There are a few things we can cite here to set Drum’s mind at ease. First, methanol made from natural gas is already cost competitive. We don’t have to speculate. There is a sizable industry manufacturing methanol for industrial use from natural gas where it has sold for years at under $1.50 a gallon. That’s a $2.40-per-gallon mileage equivalent for gasoline (before further gains from methanol’s higher octane), making it at least 30 percent cheaper from what you’re now buying at the pump.

Of course Drum is referring here to Olah’s proposal to manufacture methanol by synthesizing hydrogen and carbon exhausts. This would be a more expensive process. But if it ever happened, the utilities would undoubtedly pay the processors to take the carbon dioxide off their hands, since it would allow them to go on operating their coal plants and using all that cheap black stuff coming out of Wyoming and West Virginia. It’s hard right now to factor up the costs but suffice to say, you would not be limited to geothermal from Iceland to make it happen.

As far as the corrosion issues are concerned, Drum can rest assured as well.
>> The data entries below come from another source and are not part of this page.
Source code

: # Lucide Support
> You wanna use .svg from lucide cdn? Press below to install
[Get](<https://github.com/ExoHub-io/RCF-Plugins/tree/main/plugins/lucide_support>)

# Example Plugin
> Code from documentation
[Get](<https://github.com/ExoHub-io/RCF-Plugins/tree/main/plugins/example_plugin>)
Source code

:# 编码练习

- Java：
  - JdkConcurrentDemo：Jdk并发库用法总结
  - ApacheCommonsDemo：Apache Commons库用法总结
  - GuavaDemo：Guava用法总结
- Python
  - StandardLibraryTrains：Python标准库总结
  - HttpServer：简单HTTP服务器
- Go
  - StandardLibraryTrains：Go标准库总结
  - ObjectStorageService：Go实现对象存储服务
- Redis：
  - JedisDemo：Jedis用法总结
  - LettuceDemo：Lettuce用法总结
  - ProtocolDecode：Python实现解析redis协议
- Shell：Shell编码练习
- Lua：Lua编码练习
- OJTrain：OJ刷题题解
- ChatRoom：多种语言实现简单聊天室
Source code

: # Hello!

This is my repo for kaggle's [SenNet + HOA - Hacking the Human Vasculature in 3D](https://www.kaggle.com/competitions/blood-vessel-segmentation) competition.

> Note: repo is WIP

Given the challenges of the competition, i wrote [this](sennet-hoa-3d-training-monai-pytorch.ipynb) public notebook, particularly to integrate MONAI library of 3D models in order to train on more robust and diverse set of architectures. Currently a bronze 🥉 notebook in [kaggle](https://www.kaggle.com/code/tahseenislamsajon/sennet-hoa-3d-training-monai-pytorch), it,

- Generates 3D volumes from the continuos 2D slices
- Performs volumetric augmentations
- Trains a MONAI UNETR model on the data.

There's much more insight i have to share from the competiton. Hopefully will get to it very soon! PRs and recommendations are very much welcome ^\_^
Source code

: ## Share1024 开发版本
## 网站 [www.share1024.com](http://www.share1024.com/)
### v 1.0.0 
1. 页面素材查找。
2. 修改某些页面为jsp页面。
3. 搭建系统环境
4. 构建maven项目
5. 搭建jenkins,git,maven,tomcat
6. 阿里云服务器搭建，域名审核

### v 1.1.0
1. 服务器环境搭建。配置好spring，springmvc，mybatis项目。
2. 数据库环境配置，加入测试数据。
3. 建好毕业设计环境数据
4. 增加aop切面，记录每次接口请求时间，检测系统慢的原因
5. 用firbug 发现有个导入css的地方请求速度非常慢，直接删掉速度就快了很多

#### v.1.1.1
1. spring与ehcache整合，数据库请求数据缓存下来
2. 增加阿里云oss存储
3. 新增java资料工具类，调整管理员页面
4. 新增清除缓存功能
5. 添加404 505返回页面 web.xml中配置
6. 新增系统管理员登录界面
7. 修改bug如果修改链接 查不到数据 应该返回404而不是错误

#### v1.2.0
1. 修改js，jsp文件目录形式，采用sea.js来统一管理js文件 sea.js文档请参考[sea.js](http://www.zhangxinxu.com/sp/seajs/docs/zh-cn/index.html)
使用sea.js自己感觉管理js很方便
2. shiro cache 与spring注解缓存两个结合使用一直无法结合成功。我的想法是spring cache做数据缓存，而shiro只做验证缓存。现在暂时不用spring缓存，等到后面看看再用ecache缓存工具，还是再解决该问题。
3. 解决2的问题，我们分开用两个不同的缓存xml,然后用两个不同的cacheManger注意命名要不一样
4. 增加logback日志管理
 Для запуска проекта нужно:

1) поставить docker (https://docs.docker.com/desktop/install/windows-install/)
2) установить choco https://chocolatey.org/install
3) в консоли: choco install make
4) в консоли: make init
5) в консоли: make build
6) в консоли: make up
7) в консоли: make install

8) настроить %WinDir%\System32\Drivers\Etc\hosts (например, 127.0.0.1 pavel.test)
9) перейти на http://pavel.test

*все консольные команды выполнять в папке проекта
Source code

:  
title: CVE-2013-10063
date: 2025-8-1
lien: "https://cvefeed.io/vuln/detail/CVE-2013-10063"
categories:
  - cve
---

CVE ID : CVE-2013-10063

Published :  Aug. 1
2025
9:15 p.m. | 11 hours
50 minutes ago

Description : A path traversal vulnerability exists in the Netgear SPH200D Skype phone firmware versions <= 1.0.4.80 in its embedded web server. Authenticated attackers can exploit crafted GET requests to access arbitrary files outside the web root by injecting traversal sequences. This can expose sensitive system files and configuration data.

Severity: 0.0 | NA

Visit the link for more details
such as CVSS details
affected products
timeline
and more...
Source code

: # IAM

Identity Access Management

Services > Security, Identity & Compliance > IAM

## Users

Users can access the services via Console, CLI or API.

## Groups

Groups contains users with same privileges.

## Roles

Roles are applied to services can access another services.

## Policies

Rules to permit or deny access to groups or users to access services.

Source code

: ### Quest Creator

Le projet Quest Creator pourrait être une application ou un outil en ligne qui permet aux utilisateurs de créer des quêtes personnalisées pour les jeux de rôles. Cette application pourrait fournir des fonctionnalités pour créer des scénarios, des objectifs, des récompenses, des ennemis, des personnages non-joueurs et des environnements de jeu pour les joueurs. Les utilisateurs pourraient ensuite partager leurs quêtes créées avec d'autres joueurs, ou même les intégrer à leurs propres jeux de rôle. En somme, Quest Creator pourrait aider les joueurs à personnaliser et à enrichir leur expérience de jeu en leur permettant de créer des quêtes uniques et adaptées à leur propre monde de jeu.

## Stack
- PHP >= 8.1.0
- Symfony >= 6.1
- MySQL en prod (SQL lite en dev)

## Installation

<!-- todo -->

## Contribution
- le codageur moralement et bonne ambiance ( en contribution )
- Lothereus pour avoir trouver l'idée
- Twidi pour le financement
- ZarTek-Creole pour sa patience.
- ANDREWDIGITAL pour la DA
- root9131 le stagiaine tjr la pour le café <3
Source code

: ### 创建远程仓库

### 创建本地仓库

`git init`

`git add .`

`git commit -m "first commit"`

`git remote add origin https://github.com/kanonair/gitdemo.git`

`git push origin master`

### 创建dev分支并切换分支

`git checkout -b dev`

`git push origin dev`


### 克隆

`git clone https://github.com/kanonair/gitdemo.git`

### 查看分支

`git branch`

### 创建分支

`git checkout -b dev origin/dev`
It is true that methanol corrodes certain elastomers in current engines. They will have to be replaced with o-rings that can be bought at Office Depot for 50 cents. Any mechanic can perform the procedure for less than $200. Modifying current gasoline engines at the factory to burn methanol is also a surpassingly simple procedure – as opposed to altering an engine to burn liquid natural gas, compressed natural gas or hydrogen, which all require an entirely different assembly costing up to an additional $10,000.

The real rub mentioned by Drum, however, is the implication that if methanol can’t be shown to reduce carbon dioxide emissions in the atmosphere, then there isn’t any sense in doing it. There’s a slight divergence of purpose here that isn’t always clear to people who can agree we ought to be looking for alternative fuels to replace gasoline.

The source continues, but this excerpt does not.